The treatise just quoted makes it plain that the case of Weir and his sister had immediately become a fruitful theme for the imaginations of the vulgar. We there receive the following story: ‘Some few days before he discovered himself, a gentlewoman coming from the Castle-hill, where her husband’s niece was lying-in of a child, about midnight perceived about the Bowhead three women in windows shouting, laughing, and clapping their hands. The gentlewoman went forward, till, at Major Weir’s door, there arose, as from the street, a woman about the length of two ordinary females, and stepped forward. The gentlewoman, not as yet excessively feared, bid her maid step on, if by the lantern they could see what she was; but haste what they could, this long-legged spectre was still before them, moving her body with a vehement cachinnation and great unmeasurable laughter. At this rate the two strove for place, till the giantess came to a narrow lane in the Bow, commonly called the Stinking Close, into which she turning, and the gentlewoman looking after her, perceived the close full of flaming torches (she could give them no other name), and as if it had been a great number of people stentoriously laughing, and gaping with tahees of laughter. This sight, at so dead a time of night, no people being in the windows belonging to the close, made her and her servant haste home, declaring all that they saw to the rest of the family.’

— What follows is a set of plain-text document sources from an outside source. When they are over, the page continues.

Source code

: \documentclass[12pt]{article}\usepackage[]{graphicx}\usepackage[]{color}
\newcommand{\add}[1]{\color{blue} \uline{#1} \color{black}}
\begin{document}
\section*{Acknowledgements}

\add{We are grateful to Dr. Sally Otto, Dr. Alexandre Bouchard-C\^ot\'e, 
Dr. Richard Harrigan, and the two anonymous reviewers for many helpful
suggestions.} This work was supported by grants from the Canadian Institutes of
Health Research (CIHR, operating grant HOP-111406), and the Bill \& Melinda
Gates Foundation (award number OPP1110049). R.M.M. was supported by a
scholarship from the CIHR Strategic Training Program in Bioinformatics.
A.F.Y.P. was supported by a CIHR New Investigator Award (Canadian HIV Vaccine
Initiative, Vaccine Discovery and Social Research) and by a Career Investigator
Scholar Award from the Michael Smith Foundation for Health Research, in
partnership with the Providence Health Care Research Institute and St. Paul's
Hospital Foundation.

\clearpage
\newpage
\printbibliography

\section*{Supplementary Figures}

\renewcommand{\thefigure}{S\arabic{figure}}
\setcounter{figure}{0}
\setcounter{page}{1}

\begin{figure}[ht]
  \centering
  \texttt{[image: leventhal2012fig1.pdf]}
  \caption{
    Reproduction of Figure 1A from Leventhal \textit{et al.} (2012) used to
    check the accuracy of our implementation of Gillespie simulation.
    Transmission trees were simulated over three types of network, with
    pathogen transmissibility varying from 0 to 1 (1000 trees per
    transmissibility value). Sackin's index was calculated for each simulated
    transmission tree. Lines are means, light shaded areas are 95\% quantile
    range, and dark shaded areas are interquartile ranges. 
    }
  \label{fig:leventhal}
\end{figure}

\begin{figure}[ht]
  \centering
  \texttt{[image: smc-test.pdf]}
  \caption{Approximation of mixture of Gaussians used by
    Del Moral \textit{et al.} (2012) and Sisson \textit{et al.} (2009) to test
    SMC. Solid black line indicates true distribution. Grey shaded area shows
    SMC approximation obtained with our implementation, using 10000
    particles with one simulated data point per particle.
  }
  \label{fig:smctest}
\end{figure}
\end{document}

For upwards of a century after Major Weir’s death, he continued to be the bugbear of the Bow, and his house remained uninhabited. His apparition was frequently seen at night, flitting, like a black and silent shadow, about the street. His house, though known to be deserted by everything human, was sometimes observed at midnight to be full of lights, and heard to emit strange sounds, as of dancing, howling, and, what is strangest of all, spinning. Some people occasionally saw the major issue from the low close at midnight, mounted on a black horse without a head, and gallop off in a whirlwind of flame. Nay, sometimes the whole of the inhabitants of the Bow would be roused from their sleep at an early hour in the morning by the sound as of a coach and six, first rattling up the Lawnmarket, and then thundering down the Bow, stopping at the head of the terrible close for a few minutes, and then rattling and thundering back again—being neither more nor less than Satan come in one of his best equipages to take home the major and his sister, after they had spent a night’s leave of absence in their terrestrial dwelling.

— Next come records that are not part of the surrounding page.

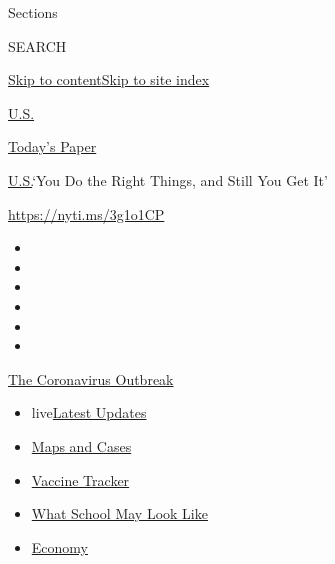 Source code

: Sections

SEARCH

\protect\hyperlink{site-content}{Skip to
content}\protect\hyperlink{site-index}{Skip to site index}

\href{https://www.nytimes.com/section/us}{U.S.}

\href{https://myaccount.nytimes.com/auth/login?response_type=cookie\&client_id=vi}{}

\href{https://www.nytimes.com/section/todayspaper}{Today's Paper}

\href{/section/us}{U.S.}\textbar{}`You Do the Right Things, and Still
You Get It'

\url{https://nyti.ms/3g1o1CP}

\begin{itemize}
\item
\item
\item
\item
\item
\item
\end{itemize}

\href{https://www.nytimes.com/news-event/coronavirus?action=click\&pgtype=Article\&state=default\&region=TOP_BANNER\&context=storylines_menu}{The
Coronavirus Outbreak}

\begin{itemize}
\tightlist
\item
  live\href{https://www.nytimes.com/2020/08/01/world/coronavirus-covid-19.html?action=click\&pgtype=Article\&state=default\&region=TOP_BANNER\&context=storylines_menu}{Latest
  Updates}
\item
  \href{https://www.nytimes.com/interactive/2020/us/coronavirus-us-cases.html?action=click\&pgtype=Article\&state=default\&region=TOP_BANNER\&context=storylines_menu}{Maps
  and Cases}
\item
  \href{https://www.nytimes.com/interactive/2020/science/coronavirus-vaccine-tracker.html?action=click\&pgtype=Article\&state=default\&region=TOP_BANNER\&context=storylines_menu}{Vaccine
  Tracker}
\item
  \href{https://www.nytimes.com/interactive/2020/07/29/us/schools-reopening-coronavirus.html?action=click\&pgtype=Article\&state=default\&region=TOP_BANNER\&context=storylines_menu}{What
  School May Look Like}
\item
  \href{https://www.nytimes.com/live/2020/07/31/business/stock-market-today-coronavirus?action=click\&pgtype=Article\&state=default\&region=TOP_BANNER\&context=storylines_menu}{Economy}
\end{itemize}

About fifty years ago, when the shades of superstition began universally to give way in Scotland, Major Weir’s house came to be regarded with less terror by the neighbours, and an attempt was made by the proprietor to find a person who should be bold enough to inhabit it. Such a person was procured in William Patullo, a poor man of dissipated habits, who, having been at one time a soldier and a traveller, had come to disregard in a great measure the superstitions of his native country, and was now glad to possess a house upon the low terms offered by the landlord, at whatever risk. Upon its being known that Major Weir’s house was about to be reinhabited, a great deal of curiosity was felt by people of all ranks as to the result of the experiment; for there was scarcely a native of the city who had not felt, since his boyhood, an intense interest in all that concerned that awful fabric, and yet remembered the numerous terrible stories which he had heard respecting it. Even before entering upon his hazardous undertaking, William Patullo was looked upon with a flattering sort of interest, similar to that which we feel respecting a regiment on the march to active conflict. It was the hope of many that he would be the means of retrieving a valuable possession from the dominion of darkness. But Satan soon let them know that he does not tamely relinquish any of the outposts of his kingdom.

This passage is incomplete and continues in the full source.